Der offene Brief der Initiative der BerlKönig-Fahrer habe die Senatsverwaltung erreicht. Die Frage nach der Zukunft der Beschäftigten des BerlKönig sei im Rahmen der laufenden Gespräche ein wichtiger Aspekt. „Wir machen zugleich darauf aufmerksam, dass die Fahrerinnen und Fahrer von ViaVan im Rahmen des BVG-Erprobungsverkehrs BerlKönig eingestellt wurden“, sagte Thomsen.

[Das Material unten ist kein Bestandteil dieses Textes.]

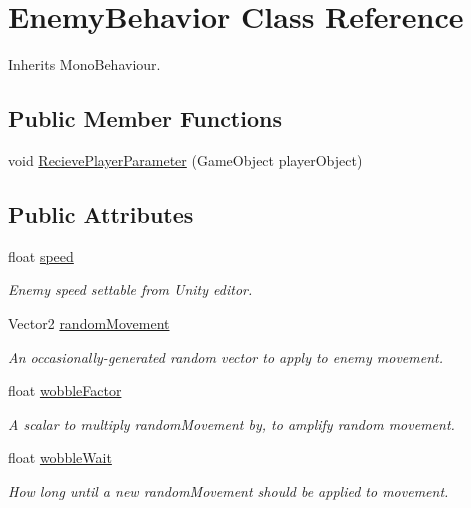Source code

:\hypertarget{class_enemy_behavior}{}\section{Enemy\+Behavior Class Reference}
\label{class_enemy_behavior}


Inherits Mono\+Behaviour.

\subsection*{Public Member Functions}
\begin{DoxyCompactItemize}
\item 
void \mbox{\hyperlink{class_enemy_behavior_a1a0d6efe8ce9e53a0e4bddd06c379097}{Recieve\+Player\+Parameter}} (Game\+Object player\+Object)
\end{DoxyCompactItemize}
\subsection*{Public Attributes}
\begin{DoxyCompactItemize}
\item 
\mbox{\label{class_enemy_behavior_a1c7f38d162cec582d736b2b7d7d0ac6b}} 
float \mbox{\hyperlink{class_enemy_behavior_a1c7f38d162cec582d736b2b7d7d0ac6b}{speed}}
\begin{DoxyCompactList}\small\item\em Enemy speed settable from Unity editor. \end{DoxyCompactList}\item 
\mbox{\label{class_enemy_behavior_a6f9339ebbcc8c5ad4e538d52bfde73c1}} 
Vector2 \mbox{\hyperlink{class_enemy_behavior_a6f9339ebbcc8c5ad4e538d52bfde73c1}{random\+Movement}}
\begin{DoxyCompactList}\small\item\em An occasionally-\/generated random vector to apply to enemy movement. \end{DoxyCompactList}\item 
\mbox{\label{class_enemy_behavior_a80484f747dfb85a8063a50dd115f65e0}} 
float \mbox{\hyperlink{class_enemy_behavior_a80484f747dfb85a8063a50dd115f65e0}{wobble\+Factor}}
\begin{DoxyCompactList}\small\item\em A scalar to multiply random\+Movement by, to amplify random movement. \end{DoxyCompactList}\item 
\mbox{\label{class_enemy_behavior_ade5bcff77085ea22523d28312c252d75}} 
float \mbox{\hyperlink{class_enemy_behavior_ade5bcff77085ea22523d28312c252d75}{wobble\+Wait}}
\begin{DoxyCompactList}\small\item\em How long until a new random\+Movement should be applied to movement. \end{DoxyCompactList}\end{DoxyCompactItemize}


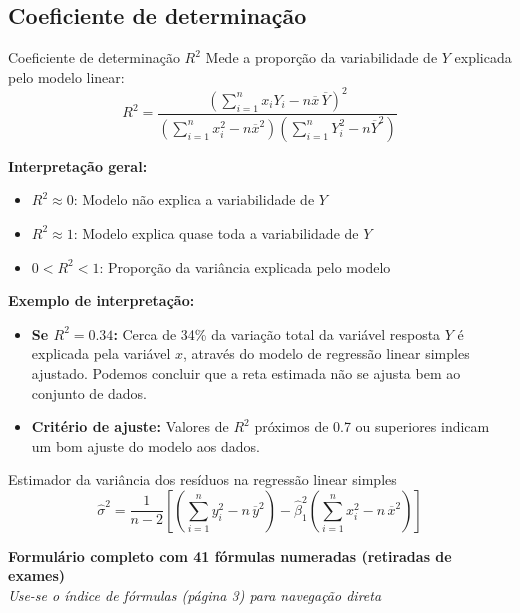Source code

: \documentclass[a4paper,12pt]{article}
\begin{document}
\subsection{Coeficiente de determinação}

\begin{formulabox}{Coeficiente de determinação $R^2$}
Mede a proporção da variabilidade de $Y$ explicada pelo modelo linear:
\begin{equation}\label{formula40}\tag{Fórmula 40}
    R^2 = \frac{\left( \sum_{i=1}^n x_i Y_i - n \overline{x} \, \overline{Y} \right)^2}{\left( \sum_{i=1}^n x_i^2 - n \overline{x}^2 \right) \left( \sum_{i=1}^n Y_i^2 - n \overline{Y}^2 \right)}
\end{equation}

\textbf{Interpretação geral:}
\begin{itemize}
    \item $R^2 \approx 0$: Modelo não explica a variabilidade de $Y$
    \item $R^2 \approx 1$: Modelo explica quase toda a variabilidade de $Y$
    \item $0 < R^2 < 1$: Proporção da variância explicada pelo modelo
\end{itemize}

\textbf{Exemplo de interpretação:}
\begin{itemize}
    \item \textbf{Se $R^2 = 0.34$:} Cerca de 34\% da variação total da variável resposta $Y$ é explicada pela variável $x$, através do modelo de regressão linear simples ajustado. Podemos concluir que a reta estimada não se ajusta bem ao conjunto de dados.
    \item \textbf{Critério de ajuste:} Valores de $R^2$ próximos de 0.7 ou superiores indicam um bom ajuste do modelo aos dados.
\end{itemize}
\end{formulabox}

\begin{formulabox}{Estimador da variância dos resíduos na regressão linear simples}
\begin{equation}\label{formula41}\tag{Fórmula 41}
    \hat{\sigma}^2 = \frac{1}{n-2} \left[ \left( \sum_{i=1}^n y_i^2 - n\,\overline{y}^2 \right) - \hat{\beta}_1^2 \left( \sum_{i=1}^n x_i^2 - n\,\overline{x}^2 \right) \right]
\end{equation}
\end{formulabox}

\vfill
\begin{center}
\textbf{\large Formulário completo com 41 fórmulas numeradas (retiradas de exames)}\\
\textit{Use-se o índice de fórmulas (página 3) para navegação direta}
\end{center}
\end{document}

Rund 50 Prozent in Berlin wollen den BerlKönig erhalten
Rund 50 Prozent der Berlinerinnen und Berliner sprachen sich im Februar in einer für den Tagessiegel exklusiven Civey-Umfrage für den Erhalt des Shuttle-Services aus. Unter den 18 bis 29-Jährigen wollten 59 Prozent eine Fortsetzung des Angebots.
Der BerlKönig ist nicht alleine auf dem Sammeltaxi-Markt. Konkurrenzanbieter Clever-Shuttle kann sich wohl zurzeit nicht über mangelnde Auslastung beklagen. Derzeit stellt CleverShuttle eine erhöhte Nachfrage fest. „Wir sind sehr zufrieden mit der Entwicklung aller Standorte. Die Nachfrage ist hoch“, sagte die Sprecherin. Man könne derzeit knapp 30% der bestehenden Nachfrage nicht bedienen. Der Shuttle-Service beschäftigt 700 Mitarbeiter in Berlin, davon 500 Fahrer und hat 150 Fahrzeuge. „Alle Mitarbeiter sind fest angestellt und erhalten einen Stundenlohn, der erkennbar über dem Mindestlohn liegt“ sagte eine Sprecherin von CleverShuttle.